B. Analysis and Conclusions
As we noted previously, proposals which require management to take into account specific factors in assessing employee performance directly interfere with management's right to direct employees and assign work. See Naval Facilities, 36 FLRA at 846-48. Similarly, proposals which prohibit management from holding employees accountable for work performance, including performance that has been affected by matters outside the employees' control, directly interfere with management's right to direct employees and assign work. See National Treasury Employees Union and U.S. Department of the Treasury, U.S. Customs Service, Washington, D.C., 40 FLRA 570, 581-83 (1991).
The plain wording of Provision 3 requires that employees will not be held accountable for "delays in case processing time caused by or related to the move or relocation . . . ." As the plain wording of the provision would prohibit the Agency from holding employees accountable for their work performance in certain situations, the provision directly interferes with management's right to direct employees and assign work.

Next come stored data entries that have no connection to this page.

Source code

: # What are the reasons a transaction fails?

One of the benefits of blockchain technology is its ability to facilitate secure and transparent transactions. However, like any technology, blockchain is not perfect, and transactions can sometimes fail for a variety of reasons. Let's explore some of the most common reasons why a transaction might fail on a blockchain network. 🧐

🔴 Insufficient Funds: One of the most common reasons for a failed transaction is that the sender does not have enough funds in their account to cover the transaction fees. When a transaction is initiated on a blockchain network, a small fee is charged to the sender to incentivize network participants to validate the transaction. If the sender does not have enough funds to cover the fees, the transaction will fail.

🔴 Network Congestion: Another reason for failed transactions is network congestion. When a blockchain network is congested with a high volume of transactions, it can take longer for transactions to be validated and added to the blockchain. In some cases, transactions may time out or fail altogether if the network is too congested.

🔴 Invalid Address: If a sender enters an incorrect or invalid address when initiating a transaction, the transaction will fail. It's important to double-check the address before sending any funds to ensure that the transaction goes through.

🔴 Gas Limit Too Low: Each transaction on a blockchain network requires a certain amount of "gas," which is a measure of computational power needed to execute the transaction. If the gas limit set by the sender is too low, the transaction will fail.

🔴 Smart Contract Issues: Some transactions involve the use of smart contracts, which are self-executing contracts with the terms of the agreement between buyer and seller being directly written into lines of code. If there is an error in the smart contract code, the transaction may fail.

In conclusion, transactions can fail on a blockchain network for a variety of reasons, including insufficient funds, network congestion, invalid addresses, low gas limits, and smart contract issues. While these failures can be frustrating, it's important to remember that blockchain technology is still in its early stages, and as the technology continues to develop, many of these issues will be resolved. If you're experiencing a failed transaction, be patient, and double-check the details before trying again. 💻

See id.
The Union contends that Provision 3 is intended as an appropriate arrangement. According to the Union, the provision is intended to protect employees against performance-based and disciplinary actions related solely to the move. As plainly worded, Provision 3 would mitigate the adverse effects of delays in case processing time resulting from the office relocation. As such, the provision constitutes an arrangement within the meaning of section 7106(b)(3) of the Statute.

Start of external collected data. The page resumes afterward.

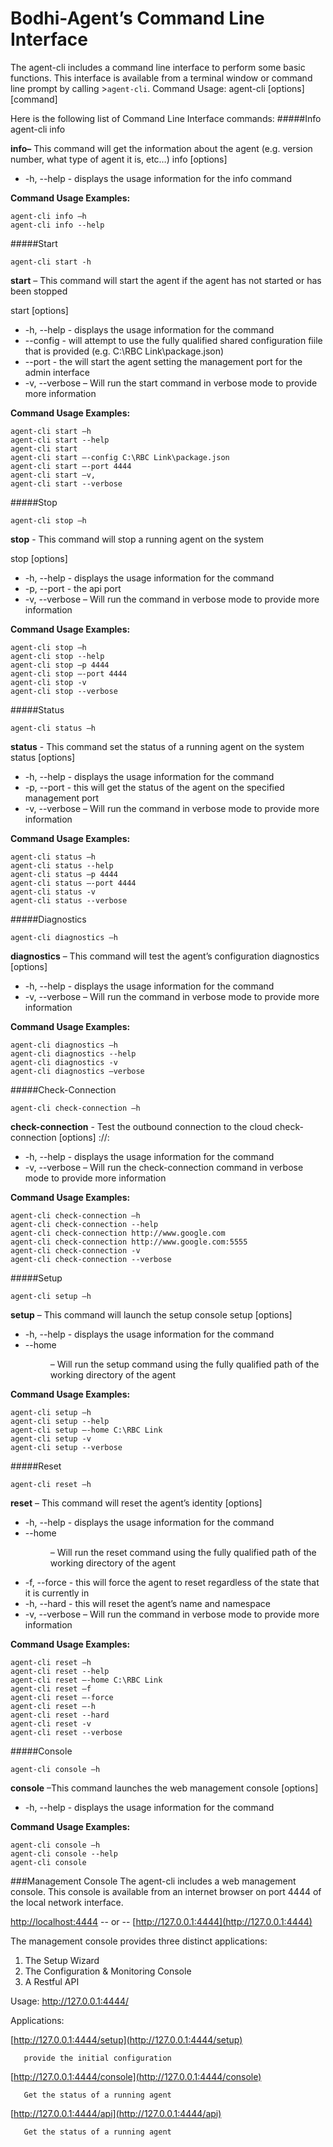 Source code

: Bodhi-Agent’s Command Line Interface
=====================

The agent-cli includes a command line interface to perform some basic functions.
This interface is available from a terminal window or command line prompt by calling  >`agent-cli`.
Command Usage: agent-cli [options] [command]

Here is the following list of Command Line Interface commands:
#####Info
	agent-cli info
   
**info–** This command will get the information about the agent (e.g. version number, what type of agent it is, etc…)
info [options]

* -h, --help - displays the usage information for the info command

**Command Usage Examples:**

	agent-cli info –h
	agent-cli info --help

#####Start

	agent-cli start -h
	
**start** – This command will start the agent if the agent has not started or has been stopped

start [options]

* -h, --help - displays the usage information for the command
* --config <file> - will attempt to use the fully qualified shared configuration fiile that is provided (e.g. C:\RBC Link\package.json)
* --port <port> - the will start the agent setting the management port for the admin interface
* -v, --verbose – Will run the start command in verbose mode to provide more information

**Command Usage Examples:** 

	agent-cli start –h
	agent-cli start --help
	agent-cli start
	agent-cli start –-config C:\RBC Link\package.json
	agent-cli start –-port 4444
	agent-cli start –v,
	agent-cli start --verbose

#####Stop

	agent-cli stop –h

**stop** - This command will stop a running agent on the system

stop [options]
* -h, --help - displays the usage information for the command
* -p, --port <port> - the api port
* -v, --verbose – Will run the command in verbose mode to provide more information

**Command Usage Examples:**

	agent-cli stop –h
	agent-cli stop --help
	agent-cli stop –p 4444
	agent-cli stop –-port 4444
	agent-cli stop -v
	agent-cli stop --verbose

#####Status
	
	agent-cli status –h

**status**   - This command set the status of a running agent on the system
status [options]

* -h, --help - displays the usage information for the command
* -p, --port <port> - this will get the status of the agent on the specified management port
* -v, --verbose – Will run the command in verbose mode to provide more information

**Command Usage Examples:**

	agent-cli status –h
	agent-cli status --help
	agent-cli status –p 4444
	agent-cli status –-port 4444
	agent-cli status -v
	agent-cli status --verbose


#####Diagnostics
	
	agent-cli diagnostics –h

**diagnostics** – This command will test the agent’s configuration
diagnostics [options]

* -h, --help - displays the usage information for the command
* -v, --verbose – Will run the command in verbose mode to provide more information

**Command Usage Examples:**

	agent-cli diagnostics –h
	agent-cli diagnostics --help
	agent-cli diagnostics -v
	agent-cli diagnostics –verbose

#####Check-Connection
	
	agent-cli check-connection –h

**check-connection** - Test the outbound connection to the cloud
check-connection [options] <scheme>://<host>:<post>

* -h, --help - displays the usage information for the command
* -v, --verbose – Will run the check-connection command in verbose mode to provide more information

**Command Usage Examples:**

	agent-cli check-connection –h
	agent-cli check-connection --help
	agent-cli check-connection http://www.google.com
	agent-cli check-connection http://www.google.com:5555
	agent-cli check-connection -v
	agent-cli check-connection --verbose

#####Setup
	
	agent-cli setup –h

**setup** – This command will launch the setup console
setup [options]

* -h, --help - displays the usage information for the command
* --home <dir> – Will run the setup command using the fully qualified path of the working directory of the agent

**Command Usage Examples:**

	agent-cli setup –h
	agent-cli setup --help
	agent-cli setup –-home C:\RBC Link
	agent-cli setup -v
	agent-cli setup --verbose

#####Reset
	
	agent-cli reset –h

**reset** – This command will reset the agent’s identity
[options]

* -h, --help - displays the usage information for the command
* --home <dir> – Will run the reset command using the fully qualified path of the working directory of the agent
* -f, --force - this will force the agent to reset regardless of the state that it is currently in
* -h, --hard - this will reset the agent’s name and namespace
* -v, --verbose – Will run the command in verbose mode to provide more information

**Command Usage Examples:**

	agent-cli reset –h
	agent-cli reset --help
	agent-cli reset –-home C:\RBC Link
	agent-cli reset –f
	agent-cli reset –-force
	agent-cli reset –-h
	agent-cli reset --hard
	agent-cli reset -v
	agent-cli reset --verbose

#####Console
	
	agent-cli console –h

**console** –This command launches the web management console
[options]

* -h, --help - displays the usage information for the command

**Command Usage Examples:**

	agent-cli console –h
	agent-cli console --help
	agent-cli console

###Management Console
The agent-cli includes a web management console. This console is available from an internet browser on port 4444 of the local network interface.

[http://localhost:4444](http://localhost:4444)    -- or --    [http://127.0.0.1:4444](http://127.0.0.1:4444)

The management console provides three distinct applications:

1. The Setup Wizard
2. The Configuration & Monitoring Console
3. A Restful API
 
Usage: [http://127.0.0.1:4444/<app>](http://127.0.0.1:4444/<app>)

   Applications:
   
   [http://127.0.0.1:4444/setup](http://127.0.0.1:4444/setup)
   
       provide the initial configuration
       
   [http://127.0.0.1:4444/console](http://127.0.0.1:4444/console)
    
       Get the status of a running agent
       
   [http://127.0.0.1:4444/api](http://127.0.0.1:4444/api)
   
       Get the status of a running agent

Provision 3 would provide significant benefits to employees. The provision would preclude management from lowering employees' performance appraisals or from disciplining employees for case processing delays related to the move or relocation of their offices. There is no contention that such delays are within the control of affected employees. Accordingly, Provision 3 would help to ensure that employees' evaluations were based on employees' actual performance. In this regard, the provision would benefit employees and the Agency. See id.
The benefits to employees would be obtained by significant restrictions on the Agency's rights to direct employees and assign work, however. Provision 3 would apply to delays in case processing that were either "caused by" or "related to" the move. This standard is quite broad and could require significant and extensive adjustments to existing performance expectations. Indeed, the Union acknowledges that Provision 3 "overlaps" with and goes "further than" Provisions 1 and 2. Accordingly, noting our conclusions regarding Provisions 1 and 2, we conclude that Provision 3 excessively interferes with the Agency's rights to direct employees and assign work and is nonnegotiable.
V. Order
The petition for review is dismissed.
FOOTNOTES:
(If blank, the decision does not
have footnotes.)
1. The Agency withdrew its disapproval of a fourth provision. Consequently, we will not address that provision further in this decision.
2. The Agency made no arguments concerning the negotiability of the underscored portions of Provisions 1 and 2. Therefore, those portions will not be addressed further in this decision.
3. Although Provision 2 provides that employees "will be required" to travel to the old office for proofreading, there is no assertion, or other basis in the record on which to conclude, that employees could perform this travel only at the direction of management. The Union's only assertion, in this regard, is that "[i]f there are no decisions to be proofed, then the . . . time is not authorized . . . ." Reply Brief at 8.